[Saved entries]
========================================================================
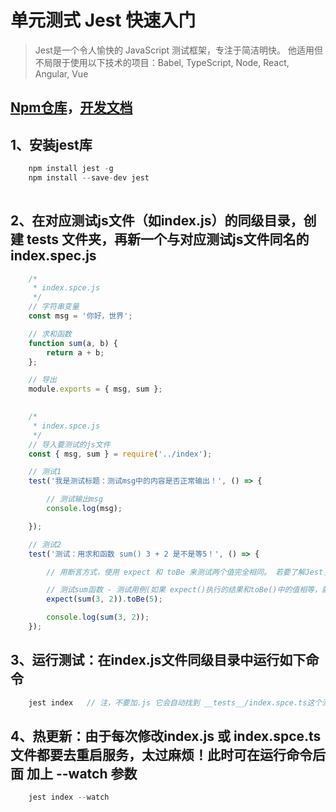 # 单元测式 Jest 快速入门

> Jest是一个令人愉快的 JavaScript 测试框架，专注于简洁明快。
> 他适用但不局限于使用以下技术的项目：Babel, TypeScript, Node, React, Angular, Vue

## [Npm仓库](https://www.npmjs.com/package/jest)，[开发文档](https://jestjs.io/zh-Hans/)

## 1、安装jest库 
```js
    npm install jest -g
    npm install --save-dev jest
    
```

## 2、在对应测试js文件（如index.js）的同级目录，创建 __tests__ 文件夹，再新一个与对应测试js文件同名的 index.spec.js
```js
    /* 
     * index.spce.js
     */
    // 字符串变量
    const msg = '你好，世界';

    // 求和函数
    function sum(a, b) {
        return a + b;
    };

    // 导出
    module.exports = { msg, sum };
    

    /* 
     * index.spce.js
     */
    // 导入要测试的js文件
    const { msg, sum } = require('../index');

    // 测试1
    test('我是测试标题：测试msg中的内容是否正常输出！', () => {

        // 测试输出msg
        console.log(msg);

    });

    // 测试2
    test('测试：用求和函数 sum() 3 + 2 是不是等5！', () => {

        // 用断言方式，使用 expect 和 toBe 来测试两个值完全相同。 若要了解Jest关于测试方面更多的能力，请参阅 Using Matchers。

        // 测试sum函数 - 测试用例(如果 expect()执行的结果和toBe()中的值相等，就测试通过)
        expect(sum(3, 2)).toBe(5);

        console.log(sum(3, 2));
    });

```

## 3、运行测试：在index.js文件同级目录中运行如下命令
```js
    jest index   // 注，不要加.js 它会自动找到 __tests__/index.spce.ts这个测试文件的！
```

## 4、热更新：由于每次修改index.js 或 index.spce.ts文件都要去重启服务，太过麻烦！此时可在运行命令后面 加上 --watch 参数
```js
    jest index --watch
```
========================================================================
# [ASSIGNMENT]
Show the lines of the records that contain the word "spce".

# [REPLY]
     * index.spce.js
     * index.spce.js
    jest index   // 注，不要加.js 它会自动找到 __tests__/index.spce.ts这个测试文件的！
## 4、热更新：由于每次修改index.js 或 index.spce.ts文件都要去重启服务，太过麻烦！此时可在运行命令后面 加上 --watch 参数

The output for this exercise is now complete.